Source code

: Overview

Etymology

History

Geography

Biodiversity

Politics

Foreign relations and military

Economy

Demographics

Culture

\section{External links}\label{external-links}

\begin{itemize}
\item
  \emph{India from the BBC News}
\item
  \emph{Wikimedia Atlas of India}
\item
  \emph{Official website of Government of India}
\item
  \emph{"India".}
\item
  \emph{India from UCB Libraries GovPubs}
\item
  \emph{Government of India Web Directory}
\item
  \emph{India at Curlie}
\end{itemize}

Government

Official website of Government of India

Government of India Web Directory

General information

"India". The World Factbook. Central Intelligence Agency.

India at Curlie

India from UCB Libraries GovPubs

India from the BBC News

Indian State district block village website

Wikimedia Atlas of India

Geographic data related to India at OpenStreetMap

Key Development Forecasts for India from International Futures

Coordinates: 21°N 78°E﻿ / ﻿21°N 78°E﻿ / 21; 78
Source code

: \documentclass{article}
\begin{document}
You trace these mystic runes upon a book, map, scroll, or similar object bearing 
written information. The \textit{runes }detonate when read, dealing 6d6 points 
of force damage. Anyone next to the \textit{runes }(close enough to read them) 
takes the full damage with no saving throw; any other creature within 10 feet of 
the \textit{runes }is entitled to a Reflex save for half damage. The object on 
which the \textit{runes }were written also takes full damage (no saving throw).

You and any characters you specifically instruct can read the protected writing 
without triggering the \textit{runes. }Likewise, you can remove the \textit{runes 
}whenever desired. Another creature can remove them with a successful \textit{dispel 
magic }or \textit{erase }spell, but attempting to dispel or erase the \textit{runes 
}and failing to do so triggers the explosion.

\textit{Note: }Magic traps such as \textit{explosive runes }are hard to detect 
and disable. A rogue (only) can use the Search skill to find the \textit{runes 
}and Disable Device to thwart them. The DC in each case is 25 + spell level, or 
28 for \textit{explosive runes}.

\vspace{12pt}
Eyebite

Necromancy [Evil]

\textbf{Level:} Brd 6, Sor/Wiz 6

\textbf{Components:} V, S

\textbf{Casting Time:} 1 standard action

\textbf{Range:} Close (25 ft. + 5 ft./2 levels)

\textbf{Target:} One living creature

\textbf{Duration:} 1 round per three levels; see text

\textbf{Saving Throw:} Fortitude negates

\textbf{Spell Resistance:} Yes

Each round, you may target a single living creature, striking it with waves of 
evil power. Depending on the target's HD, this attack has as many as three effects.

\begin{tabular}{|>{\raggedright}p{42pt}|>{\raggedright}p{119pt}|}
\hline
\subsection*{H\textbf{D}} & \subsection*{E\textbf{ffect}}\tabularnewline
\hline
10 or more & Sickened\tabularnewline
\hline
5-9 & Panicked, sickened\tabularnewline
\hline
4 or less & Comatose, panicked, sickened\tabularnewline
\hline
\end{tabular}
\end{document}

━━━━

- _Goal of the exercise_:
Your output should be an exact transcription of the line that holds "without triggering the" and each line after it through the end of the listing above.

- _Solution to this problem_:
without triggering the \textit{runes. }Likewise, you can remove the \textit{runes 
}whenever desired. Another creature can remove them with a successful \textit{dispel 
magic }or \textit{erase }spell, but attempting to dispel or erase the \textit{runes 
}and failing to do so triggers the explosion.

\textit{Note: }Magic traps such as \textit{explosive runes }are hard to detect 
and disable. A rogue (only) can use the Search skill to find the \textit{runes 
}and Disable Device to thwart them. The DC in each case is 25 + spell level, or 
28 for \textit{explosive runes}.

\vspace{12pt}
Eyebite

Necromancy [Evil]

\textbf{Level:} Brd 6, Sor/Wiz 6

\textbf{Components:} V, S

\textbf{Casting Time:} 1 standard action

\textbf{Range:} Close (25 ft. + 5 ft./2 levels)

\textbf{Target:} One living creature

\textbf{Duration:} 1 round per three levels; see text

\textbf{Saving Throw:} Fortitude negates

\textbf{Spell Resistance:} Yes

Each round, you may target a single living creature, striking it with waves of 
evil power. Depending on the target's HD, this attack has as many as three effects.

\begin{tabular}{|>{\raggedright}p{42pt}|>{\raggedright}p{119pt}|}
\hline
\subsection*{H\textbf{D}} & \subsection*{E\textbf{ffect}}\tabularnewline
\hline
10 or more & Sickened\tabularnewline
\hline
5-9 & Panicked, sickened\tabularnewline
\hline
4 or less & Comatose, panicked, sickened\tabularnewline
\hline
\end{tabular}
\end{document}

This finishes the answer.